» What the task requires:
Lift every line from the entries that includes the word "atlasbioinfo".

[Dataset entries]
********************

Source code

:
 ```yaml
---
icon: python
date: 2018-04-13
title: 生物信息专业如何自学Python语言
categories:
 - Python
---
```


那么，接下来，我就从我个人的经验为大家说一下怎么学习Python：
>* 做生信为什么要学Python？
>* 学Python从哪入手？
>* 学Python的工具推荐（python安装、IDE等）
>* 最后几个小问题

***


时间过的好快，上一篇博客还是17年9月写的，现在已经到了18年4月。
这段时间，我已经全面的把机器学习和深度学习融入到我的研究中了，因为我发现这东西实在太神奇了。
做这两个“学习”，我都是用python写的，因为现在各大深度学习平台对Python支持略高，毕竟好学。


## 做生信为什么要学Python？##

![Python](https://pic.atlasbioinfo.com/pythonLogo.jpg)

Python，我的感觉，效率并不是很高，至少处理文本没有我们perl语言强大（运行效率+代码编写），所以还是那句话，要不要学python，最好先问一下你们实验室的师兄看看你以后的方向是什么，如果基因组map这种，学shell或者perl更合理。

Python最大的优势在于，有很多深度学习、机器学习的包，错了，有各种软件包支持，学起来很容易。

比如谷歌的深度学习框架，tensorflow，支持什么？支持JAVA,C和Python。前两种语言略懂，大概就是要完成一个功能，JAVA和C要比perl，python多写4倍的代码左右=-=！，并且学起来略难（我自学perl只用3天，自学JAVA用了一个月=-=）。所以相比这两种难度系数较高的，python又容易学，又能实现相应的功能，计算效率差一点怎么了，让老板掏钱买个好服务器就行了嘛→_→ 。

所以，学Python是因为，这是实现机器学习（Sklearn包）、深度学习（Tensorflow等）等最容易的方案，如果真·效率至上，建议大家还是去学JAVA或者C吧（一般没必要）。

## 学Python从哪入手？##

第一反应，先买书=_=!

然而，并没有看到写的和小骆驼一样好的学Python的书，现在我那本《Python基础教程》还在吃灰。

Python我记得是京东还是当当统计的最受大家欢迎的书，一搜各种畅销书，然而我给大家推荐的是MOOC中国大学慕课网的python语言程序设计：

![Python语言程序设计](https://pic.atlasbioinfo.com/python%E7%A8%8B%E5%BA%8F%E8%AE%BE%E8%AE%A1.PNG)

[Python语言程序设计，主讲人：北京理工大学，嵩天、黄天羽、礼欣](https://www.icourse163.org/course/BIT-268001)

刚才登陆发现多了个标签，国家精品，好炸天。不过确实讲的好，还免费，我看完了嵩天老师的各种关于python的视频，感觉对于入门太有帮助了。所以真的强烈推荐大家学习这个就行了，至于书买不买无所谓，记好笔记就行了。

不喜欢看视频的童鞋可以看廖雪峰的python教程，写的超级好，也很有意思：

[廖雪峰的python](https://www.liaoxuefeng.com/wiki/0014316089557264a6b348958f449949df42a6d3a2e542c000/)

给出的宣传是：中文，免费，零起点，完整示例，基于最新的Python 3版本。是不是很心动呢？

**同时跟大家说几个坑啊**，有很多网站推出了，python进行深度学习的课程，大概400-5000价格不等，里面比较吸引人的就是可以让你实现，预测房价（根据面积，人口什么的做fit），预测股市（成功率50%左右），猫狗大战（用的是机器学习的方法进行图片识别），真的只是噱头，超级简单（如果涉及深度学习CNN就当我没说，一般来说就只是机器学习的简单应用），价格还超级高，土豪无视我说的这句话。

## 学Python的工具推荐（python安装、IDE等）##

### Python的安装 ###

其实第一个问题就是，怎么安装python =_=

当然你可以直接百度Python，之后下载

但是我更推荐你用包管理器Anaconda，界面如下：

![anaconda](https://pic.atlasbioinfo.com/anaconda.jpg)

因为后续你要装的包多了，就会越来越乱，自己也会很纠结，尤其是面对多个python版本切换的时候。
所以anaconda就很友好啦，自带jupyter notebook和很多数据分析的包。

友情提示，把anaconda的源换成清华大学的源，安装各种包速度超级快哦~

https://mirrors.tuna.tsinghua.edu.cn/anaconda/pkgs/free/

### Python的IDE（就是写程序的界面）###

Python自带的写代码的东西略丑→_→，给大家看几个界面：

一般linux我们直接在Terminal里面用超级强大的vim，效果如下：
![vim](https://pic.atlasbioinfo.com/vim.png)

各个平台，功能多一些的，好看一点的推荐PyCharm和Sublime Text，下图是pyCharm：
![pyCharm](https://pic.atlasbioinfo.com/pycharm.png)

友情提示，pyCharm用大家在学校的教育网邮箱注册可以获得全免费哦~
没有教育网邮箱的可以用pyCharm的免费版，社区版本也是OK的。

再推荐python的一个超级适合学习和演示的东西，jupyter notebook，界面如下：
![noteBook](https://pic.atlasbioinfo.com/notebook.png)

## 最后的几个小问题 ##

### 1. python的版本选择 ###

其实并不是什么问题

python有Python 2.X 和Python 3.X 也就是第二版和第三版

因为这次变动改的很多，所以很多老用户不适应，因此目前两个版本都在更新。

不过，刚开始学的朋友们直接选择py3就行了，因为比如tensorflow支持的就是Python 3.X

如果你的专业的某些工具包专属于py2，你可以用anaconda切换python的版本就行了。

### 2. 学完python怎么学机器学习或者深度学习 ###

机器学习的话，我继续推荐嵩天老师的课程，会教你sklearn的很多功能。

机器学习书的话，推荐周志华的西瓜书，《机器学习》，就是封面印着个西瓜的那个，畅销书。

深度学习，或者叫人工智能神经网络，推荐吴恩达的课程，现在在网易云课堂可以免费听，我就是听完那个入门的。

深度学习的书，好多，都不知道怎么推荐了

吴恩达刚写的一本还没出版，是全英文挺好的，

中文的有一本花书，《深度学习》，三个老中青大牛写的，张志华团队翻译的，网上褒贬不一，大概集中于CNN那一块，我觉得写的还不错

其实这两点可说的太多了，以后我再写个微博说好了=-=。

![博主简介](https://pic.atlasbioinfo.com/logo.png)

********************

» Exercise response:
![Python](https://pic.atlasbioinfo.com/pythonLogo.jpg)
![Python语言程序设计](https://pic.atlasbioinfo.com/python%E7%A8%8B%E5%BA%8F%E8%AE%BE%E8%AE%A1.PNG)
![anaconda](https://pic.atlasbioinfo.com/anaconda.jpg)
![vim](https://pic.atlasbioinfo.com/vim.png)
![pyCharm](https://pic.atlasbioinfo.com/pycharm.png)
![noteBook](https://pic.atlasbioinfo.com/notebook.png)
![博主简介](https://pic.atlasbioinfo.com/logo.png)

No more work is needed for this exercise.